__Assignment__. Up to and including the line that holds "### Minting tokens.", copy every line of the records below exactly, starting at the first; leave pictures out.

::: Study material :::

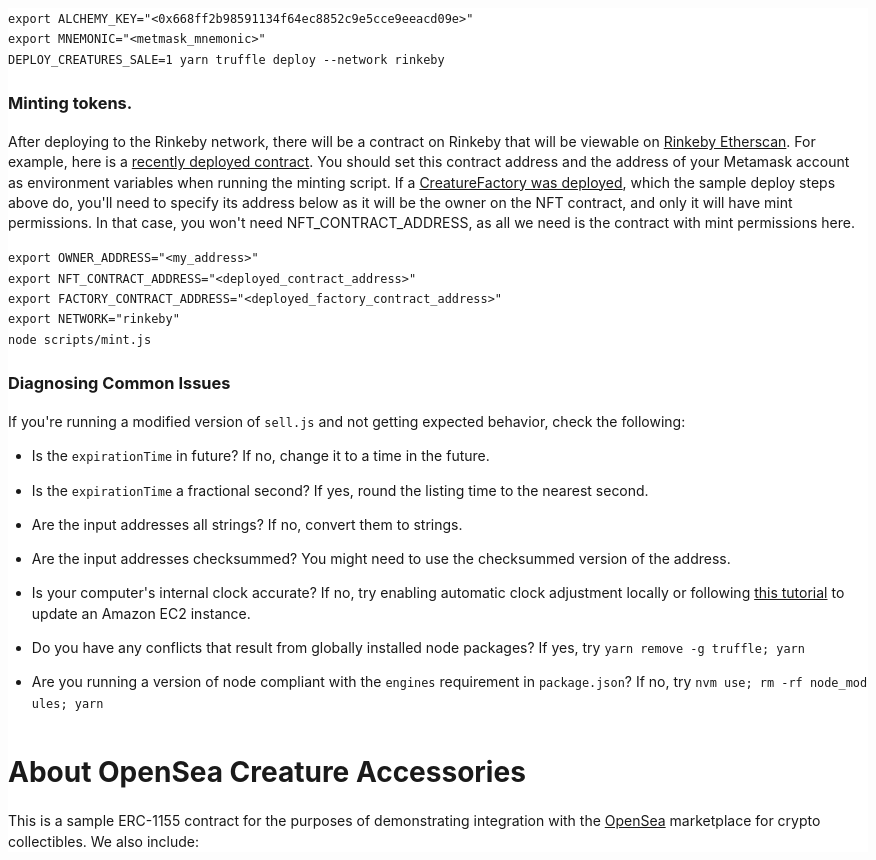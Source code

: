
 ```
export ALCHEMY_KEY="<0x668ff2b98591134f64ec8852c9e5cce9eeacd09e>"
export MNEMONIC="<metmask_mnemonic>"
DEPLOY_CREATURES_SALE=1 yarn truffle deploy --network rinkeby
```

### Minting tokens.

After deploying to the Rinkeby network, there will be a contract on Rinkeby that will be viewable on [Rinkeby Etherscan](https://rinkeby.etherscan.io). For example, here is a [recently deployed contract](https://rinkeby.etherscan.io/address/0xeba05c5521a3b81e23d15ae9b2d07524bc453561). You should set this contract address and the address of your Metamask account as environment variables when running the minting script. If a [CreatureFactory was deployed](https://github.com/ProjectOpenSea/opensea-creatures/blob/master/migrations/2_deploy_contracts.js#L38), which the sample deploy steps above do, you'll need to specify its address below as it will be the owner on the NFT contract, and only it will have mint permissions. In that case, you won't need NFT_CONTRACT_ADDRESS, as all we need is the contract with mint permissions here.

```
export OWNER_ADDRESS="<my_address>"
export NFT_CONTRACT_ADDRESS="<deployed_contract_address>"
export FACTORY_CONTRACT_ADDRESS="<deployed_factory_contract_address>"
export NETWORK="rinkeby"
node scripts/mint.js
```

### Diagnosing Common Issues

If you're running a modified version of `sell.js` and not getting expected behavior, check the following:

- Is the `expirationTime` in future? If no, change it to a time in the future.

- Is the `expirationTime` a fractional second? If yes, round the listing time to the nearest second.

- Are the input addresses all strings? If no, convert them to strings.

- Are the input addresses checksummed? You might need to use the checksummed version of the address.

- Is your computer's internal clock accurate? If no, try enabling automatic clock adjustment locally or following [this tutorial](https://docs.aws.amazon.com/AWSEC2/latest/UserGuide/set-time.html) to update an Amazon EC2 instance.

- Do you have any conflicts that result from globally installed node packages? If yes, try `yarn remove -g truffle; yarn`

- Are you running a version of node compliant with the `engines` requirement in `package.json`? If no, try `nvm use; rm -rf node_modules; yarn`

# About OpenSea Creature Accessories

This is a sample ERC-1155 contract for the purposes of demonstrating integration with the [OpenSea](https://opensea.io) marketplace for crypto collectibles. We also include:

:::

__Exercise result__.
Source code

:
 ```
export ALCHEMY_KEY="<0x668ff2b98591134f64ec8852c9e5cce9eeacd09e>"
export MNEMONIC="<metmask_mnemonic>"
DEPLOY_CREATURES_SALE=1 yarn truffle deploy --network rinkeby
```

### Minting tokens.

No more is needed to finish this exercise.